**Task requirements**
Throughout the listing below, copy each line containing "tipado".

**Source data**
....................

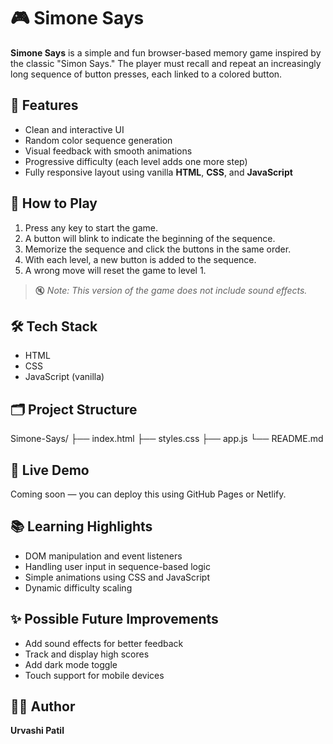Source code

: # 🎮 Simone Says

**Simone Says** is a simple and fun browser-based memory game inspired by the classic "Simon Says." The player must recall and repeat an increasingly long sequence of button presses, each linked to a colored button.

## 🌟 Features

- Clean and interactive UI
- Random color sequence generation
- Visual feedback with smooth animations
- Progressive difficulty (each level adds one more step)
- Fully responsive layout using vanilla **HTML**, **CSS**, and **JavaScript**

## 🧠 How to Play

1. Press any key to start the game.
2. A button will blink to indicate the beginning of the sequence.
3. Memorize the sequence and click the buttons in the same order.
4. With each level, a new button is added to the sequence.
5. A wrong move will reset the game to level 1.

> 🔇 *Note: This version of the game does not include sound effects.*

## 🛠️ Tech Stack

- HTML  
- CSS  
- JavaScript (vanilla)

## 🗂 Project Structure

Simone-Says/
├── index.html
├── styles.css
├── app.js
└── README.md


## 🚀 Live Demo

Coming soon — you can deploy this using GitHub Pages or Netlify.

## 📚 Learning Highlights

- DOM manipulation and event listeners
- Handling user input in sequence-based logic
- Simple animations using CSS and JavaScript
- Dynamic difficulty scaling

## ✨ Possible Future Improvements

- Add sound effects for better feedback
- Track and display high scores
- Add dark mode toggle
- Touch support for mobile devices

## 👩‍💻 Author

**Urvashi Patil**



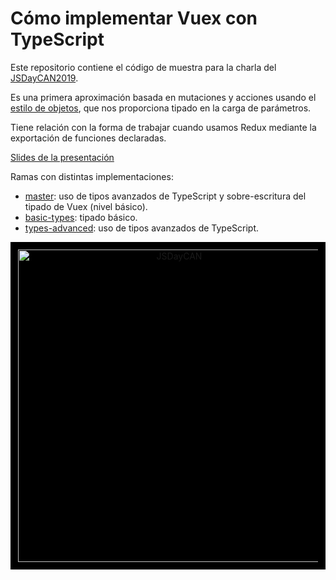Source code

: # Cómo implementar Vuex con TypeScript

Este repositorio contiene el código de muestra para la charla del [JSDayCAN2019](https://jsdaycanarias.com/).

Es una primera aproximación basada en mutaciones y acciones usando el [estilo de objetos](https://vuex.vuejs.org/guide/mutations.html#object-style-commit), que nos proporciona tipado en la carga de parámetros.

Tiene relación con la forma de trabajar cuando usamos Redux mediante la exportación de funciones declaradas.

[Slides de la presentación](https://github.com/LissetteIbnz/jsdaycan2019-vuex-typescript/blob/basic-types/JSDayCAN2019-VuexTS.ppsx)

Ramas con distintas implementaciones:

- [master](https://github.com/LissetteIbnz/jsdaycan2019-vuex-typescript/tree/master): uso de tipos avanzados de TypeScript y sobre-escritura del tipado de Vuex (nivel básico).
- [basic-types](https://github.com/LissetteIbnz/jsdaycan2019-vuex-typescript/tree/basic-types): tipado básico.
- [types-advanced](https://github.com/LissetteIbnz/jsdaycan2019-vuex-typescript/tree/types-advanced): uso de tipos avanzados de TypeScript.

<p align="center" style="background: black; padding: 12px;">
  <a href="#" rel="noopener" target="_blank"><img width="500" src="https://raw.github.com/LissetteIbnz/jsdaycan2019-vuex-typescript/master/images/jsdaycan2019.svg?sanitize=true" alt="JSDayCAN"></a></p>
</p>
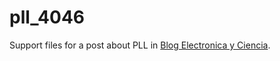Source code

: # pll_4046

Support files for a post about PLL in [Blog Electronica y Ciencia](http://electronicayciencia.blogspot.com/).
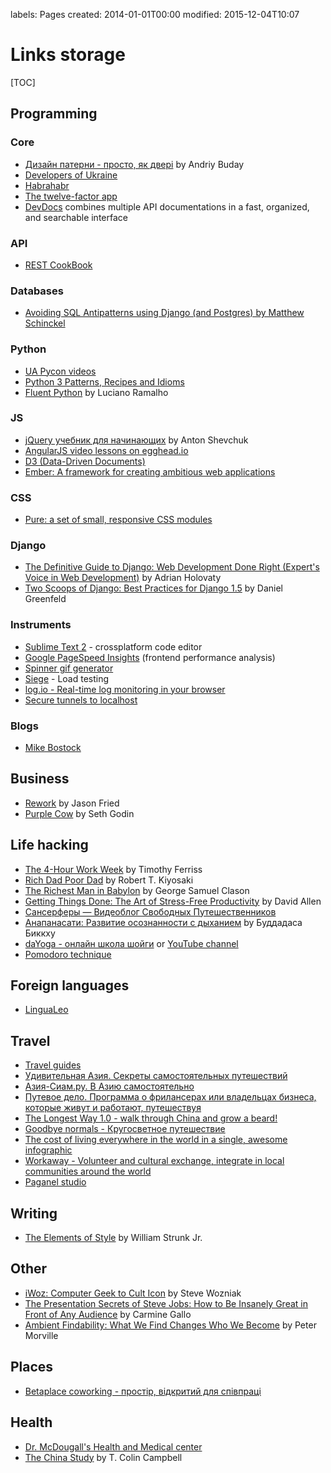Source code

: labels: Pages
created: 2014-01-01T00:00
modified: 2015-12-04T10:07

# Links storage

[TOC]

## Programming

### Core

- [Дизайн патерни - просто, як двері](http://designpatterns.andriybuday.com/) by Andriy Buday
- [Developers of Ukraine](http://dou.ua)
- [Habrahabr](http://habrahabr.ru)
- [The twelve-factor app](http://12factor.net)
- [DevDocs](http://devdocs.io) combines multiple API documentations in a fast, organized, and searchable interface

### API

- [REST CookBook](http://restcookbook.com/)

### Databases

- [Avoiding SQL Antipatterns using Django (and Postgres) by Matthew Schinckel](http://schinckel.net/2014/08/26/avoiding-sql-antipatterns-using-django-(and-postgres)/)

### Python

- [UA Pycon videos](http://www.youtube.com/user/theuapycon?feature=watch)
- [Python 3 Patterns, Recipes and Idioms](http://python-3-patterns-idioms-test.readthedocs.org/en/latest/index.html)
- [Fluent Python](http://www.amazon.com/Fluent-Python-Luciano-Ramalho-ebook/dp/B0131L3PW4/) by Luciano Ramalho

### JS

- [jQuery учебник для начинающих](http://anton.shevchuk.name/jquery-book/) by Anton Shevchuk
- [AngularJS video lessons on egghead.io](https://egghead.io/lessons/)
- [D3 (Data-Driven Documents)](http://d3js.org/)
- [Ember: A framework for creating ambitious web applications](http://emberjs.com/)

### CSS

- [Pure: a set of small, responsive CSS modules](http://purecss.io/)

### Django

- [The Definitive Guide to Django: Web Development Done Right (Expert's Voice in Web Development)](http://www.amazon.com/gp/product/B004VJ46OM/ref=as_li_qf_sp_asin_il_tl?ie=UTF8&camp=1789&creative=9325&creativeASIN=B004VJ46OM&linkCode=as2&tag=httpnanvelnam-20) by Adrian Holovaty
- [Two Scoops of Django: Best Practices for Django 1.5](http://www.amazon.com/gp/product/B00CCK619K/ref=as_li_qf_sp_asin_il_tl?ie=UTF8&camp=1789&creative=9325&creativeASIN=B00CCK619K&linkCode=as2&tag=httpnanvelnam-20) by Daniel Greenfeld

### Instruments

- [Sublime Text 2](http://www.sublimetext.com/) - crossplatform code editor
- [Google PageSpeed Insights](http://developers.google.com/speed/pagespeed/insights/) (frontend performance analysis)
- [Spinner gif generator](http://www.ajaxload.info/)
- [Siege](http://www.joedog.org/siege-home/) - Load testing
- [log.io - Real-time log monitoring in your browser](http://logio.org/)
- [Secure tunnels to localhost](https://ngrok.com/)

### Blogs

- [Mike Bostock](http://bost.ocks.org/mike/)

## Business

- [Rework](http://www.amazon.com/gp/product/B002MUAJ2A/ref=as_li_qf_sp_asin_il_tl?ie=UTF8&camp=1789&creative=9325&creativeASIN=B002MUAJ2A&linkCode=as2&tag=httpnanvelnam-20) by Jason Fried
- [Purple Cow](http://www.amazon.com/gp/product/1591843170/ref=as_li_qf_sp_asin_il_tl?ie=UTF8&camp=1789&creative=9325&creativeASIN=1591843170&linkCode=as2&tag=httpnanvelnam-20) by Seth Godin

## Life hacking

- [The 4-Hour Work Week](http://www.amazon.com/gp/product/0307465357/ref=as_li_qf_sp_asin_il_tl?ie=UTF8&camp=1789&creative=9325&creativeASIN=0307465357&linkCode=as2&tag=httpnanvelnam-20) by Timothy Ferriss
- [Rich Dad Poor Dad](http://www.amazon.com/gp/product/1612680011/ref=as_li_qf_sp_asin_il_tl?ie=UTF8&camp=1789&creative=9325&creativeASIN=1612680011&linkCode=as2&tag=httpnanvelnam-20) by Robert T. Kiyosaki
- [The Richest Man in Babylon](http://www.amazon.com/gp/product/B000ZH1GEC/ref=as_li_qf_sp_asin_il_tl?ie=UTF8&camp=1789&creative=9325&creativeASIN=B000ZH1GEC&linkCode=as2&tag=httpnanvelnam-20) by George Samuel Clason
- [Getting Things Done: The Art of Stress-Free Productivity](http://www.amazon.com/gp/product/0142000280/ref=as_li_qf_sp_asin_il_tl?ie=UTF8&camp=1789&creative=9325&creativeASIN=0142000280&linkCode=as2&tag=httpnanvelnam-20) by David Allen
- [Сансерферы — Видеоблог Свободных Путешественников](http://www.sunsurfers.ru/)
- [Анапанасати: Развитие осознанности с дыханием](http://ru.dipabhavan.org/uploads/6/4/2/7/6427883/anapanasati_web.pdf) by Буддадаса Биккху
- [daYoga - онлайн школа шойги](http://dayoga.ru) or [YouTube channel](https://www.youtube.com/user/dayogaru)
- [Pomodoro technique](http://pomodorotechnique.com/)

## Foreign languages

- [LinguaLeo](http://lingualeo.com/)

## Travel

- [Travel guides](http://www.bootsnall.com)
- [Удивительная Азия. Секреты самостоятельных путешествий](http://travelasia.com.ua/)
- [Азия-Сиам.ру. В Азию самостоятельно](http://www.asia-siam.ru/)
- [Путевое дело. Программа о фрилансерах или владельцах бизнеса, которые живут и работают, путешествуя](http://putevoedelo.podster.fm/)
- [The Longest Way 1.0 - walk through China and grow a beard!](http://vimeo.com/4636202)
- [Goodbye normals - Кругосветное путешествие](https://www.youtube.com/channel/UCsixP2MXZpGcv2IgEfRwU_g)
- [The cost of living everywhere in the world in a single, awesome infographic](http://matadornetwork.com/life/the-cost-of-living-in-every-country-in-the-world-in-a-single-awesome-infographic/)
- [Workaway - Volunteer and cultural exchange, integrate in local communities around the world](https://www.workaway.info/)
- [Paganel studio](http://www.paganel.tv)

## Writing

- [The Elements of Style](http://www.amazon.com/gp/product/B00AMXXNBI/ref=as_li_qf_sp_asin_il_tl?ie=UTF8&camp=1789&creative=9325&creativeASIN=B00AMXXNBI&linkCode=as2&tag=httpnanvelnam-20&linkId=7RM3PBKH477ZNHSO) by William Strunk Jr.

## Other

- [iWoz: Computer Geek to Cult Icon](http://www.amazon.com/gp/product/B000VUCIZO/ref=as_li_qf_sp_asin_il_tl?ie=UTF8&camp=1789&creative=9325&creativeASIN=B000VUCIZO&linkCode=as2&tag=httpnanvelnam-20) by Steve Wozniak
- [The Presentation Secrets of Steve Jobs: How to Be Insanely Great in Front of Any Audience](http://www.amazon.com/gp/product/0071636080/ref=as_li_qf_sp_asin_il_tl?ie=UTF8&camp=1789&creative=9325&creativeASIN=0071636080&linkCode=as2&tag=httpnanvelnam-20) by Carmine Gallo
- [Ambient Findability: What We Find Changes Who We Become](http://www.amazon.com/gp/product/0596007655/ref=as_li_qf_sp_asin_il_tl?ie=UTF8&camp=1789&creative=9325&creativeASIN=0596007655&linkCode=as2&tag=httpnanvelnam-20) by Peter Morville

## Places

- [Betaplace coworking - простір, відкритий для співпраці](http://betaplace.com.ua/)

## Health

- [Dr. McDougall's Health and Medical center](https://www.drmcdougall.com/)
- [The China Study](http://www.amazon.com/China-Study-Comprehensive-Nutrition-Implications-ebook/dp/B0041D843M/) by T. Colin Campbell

....................

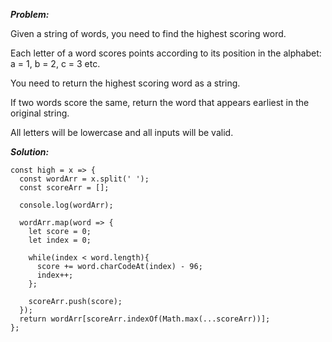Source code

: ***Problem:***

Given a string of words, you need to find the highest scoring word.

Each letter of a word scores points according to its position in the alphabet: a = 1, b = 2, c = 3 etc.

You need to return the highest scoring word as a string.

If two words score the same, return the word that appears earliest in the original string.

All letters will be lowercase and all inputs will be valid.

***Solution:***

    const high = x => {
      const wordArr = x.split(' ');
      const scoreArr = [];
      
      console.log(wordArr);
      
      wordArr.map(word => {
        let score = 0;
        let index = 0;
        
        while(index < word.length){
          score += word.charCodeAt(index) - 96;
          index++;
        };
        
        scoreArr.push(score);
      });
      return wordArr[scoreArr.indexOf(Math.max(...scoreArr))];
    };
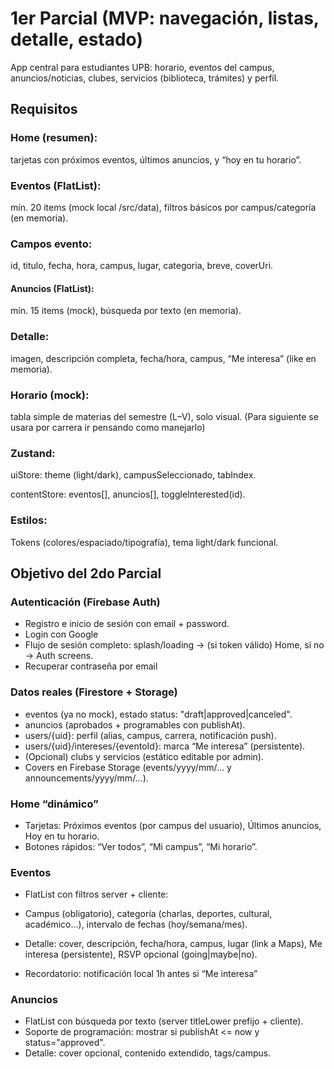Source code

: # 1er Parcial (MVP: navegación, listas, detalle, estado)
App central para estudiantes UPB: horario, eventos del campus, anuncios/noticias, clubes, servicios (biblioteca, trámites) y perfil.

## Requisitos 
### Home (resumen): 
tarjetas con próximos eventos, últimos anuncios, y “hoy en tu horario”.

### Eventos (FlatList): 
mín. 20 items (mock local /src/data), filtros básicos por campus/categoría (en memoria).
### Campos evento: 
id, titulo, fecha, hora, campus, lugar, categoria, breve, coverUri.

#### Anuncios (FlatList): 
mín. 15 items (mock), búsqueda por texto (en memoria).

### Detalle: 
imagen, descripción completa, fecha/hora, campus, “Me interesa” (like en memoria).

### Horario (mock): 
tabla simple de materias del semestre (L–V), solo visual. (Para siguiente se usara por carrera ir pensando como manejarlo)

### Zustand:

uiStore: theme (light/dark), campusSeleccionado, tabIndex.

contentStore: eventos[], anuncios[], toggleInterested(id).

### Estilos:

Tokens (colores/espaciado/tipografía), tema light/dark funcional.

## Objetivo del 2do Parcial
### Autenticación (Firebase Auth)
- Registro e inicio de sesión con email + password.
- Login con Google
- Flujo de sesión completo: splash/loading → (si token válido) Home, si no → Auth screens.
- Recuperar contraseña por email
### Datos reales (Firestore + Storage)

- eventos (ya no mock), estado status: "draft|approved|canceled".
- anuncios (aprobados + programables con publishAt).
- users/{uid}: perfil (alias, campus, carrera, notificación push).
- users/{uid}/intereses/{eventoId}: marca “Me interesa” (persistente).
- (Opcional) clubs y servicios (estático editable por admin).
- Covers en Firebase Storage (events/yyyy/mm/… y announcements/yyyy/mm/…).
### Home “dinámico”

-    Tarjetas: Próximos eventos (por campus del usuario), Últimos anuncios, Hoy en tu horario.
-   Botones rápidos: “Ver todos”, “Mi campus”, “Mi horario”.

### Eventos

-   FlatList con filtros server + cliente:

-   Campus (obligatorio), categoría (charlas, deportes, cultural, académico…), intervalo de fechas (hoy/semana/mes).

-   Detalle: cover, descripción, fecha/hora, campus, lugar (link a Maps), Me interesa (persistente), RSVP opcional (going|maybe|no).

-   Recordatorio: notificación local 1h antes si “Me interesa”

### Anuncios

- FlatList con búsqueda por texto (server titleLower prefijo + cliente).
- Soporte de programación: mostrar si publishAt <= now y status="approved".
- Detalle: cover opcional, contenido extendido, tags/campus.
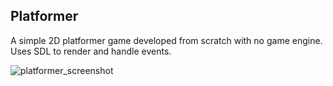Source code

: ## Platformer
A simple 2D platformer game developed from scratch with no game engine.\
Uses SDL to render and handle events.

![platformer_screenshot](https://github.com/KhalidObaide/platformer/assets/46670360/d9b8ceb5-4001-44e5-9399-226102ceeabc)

....................

**Exercise result**
Es una primera aproximación basada en mutaciones y acciones usando el [estilo de objetos](https://vuex.vuejs.org/guide/mutations.html#object-style-commit), que nos proporciona tipado en la carga de parámetros.
- [master](https://github.com/LissetteIbnz/jsdaycan2019-vuex-typescript/tree/master): uso de tipos avanzados de TypeScript y sobre-escritura del tipado de Vuex (nivel básico).
- [basic-types](https://github.com/LissetteIbnz/jsdaycan2019-vuex-typescript/tree/basic-types): tipado básico.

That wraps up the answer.